Cache-oblivious hierarchical recursive divide-and-conquer usage model
The cache-oblivious recursive divide-and-conquer model is a standard way of dividing a large task/problem recursively into smaller sub-problems (tasks) until each of those sub-problems (subtasks) becomes small enough to solve them efficiently using a single thread (i.e., sequentially). The generated subtasks form a directed acyclic graph (DAC) among them and can be represented using fork-join (spawn-sync) primitives. Many practical problems such as sorting, matrix multiplication, many dynamic programming problems, stencil computations, linear algebra kernels can be solved using a cache-oblivious recursive divide-and-conquer technique. The word cache-oblivious here means an algorithm that does not use cache parameters in the algorithm (unlike a tiled algorithm which chooses a tile size to fill the cache wisely). It has been shown that for a class of problems cache-oblivious recursive divide-and-conquer technique leads to highly- (parallel, faster, cache, bandwidth, and energy) efficient solutions compared to state-of-the art methods (IPDPS 2015, PPoPP 2015, 2016, 2017). Furthermore, the resulting algorithms are also self-adaptive and robust to dynamic fluctuations in shared system resources.

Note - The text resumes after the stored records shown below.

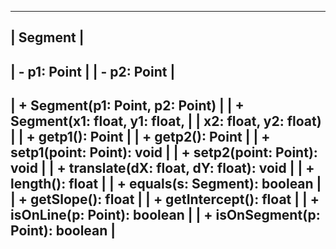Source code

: -------------------------------------------
|              Segment                     |
-------------------------------------------
| - p1: Point                             |
| - p2: Point                             |
-------------------------------------------
| + Segment(p1: Point, p2: Point)         |
| + Segment(x1: float, y1: float,         |
|           x2: float, y2: float)         |
| + getp1(): Point                        |
| + getp2(): Point                        |
| + setp1(point: Point): void             |
| + setp2(point: Point): void             |
| + translate(dX: float, dY: float): void |
| + length(): float                       |
| + equals(s: Segment): boolean           |
| + getSlope(): float                     |
| + getIntercept(): float                 |
| + isOnLine(p: Point): boolean           |
| + isOnSegment(p: Point): boolean        |
-------------------------------------------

Randomized work-stealing schedulers (e.g., available in Cilk and TBB) are perfect for scheduling these algorithms on modern multicores. However, problem comes when one wants to use hierarchical hybrid architectures (e.g., CPUs + coprocessors), since work-stealing in such environment is costly. Having a general purpose hierarchical heterogeneous tasking model that can do schedule such algorithms on hybrid distributed-shared memory systems will be highly beneficial.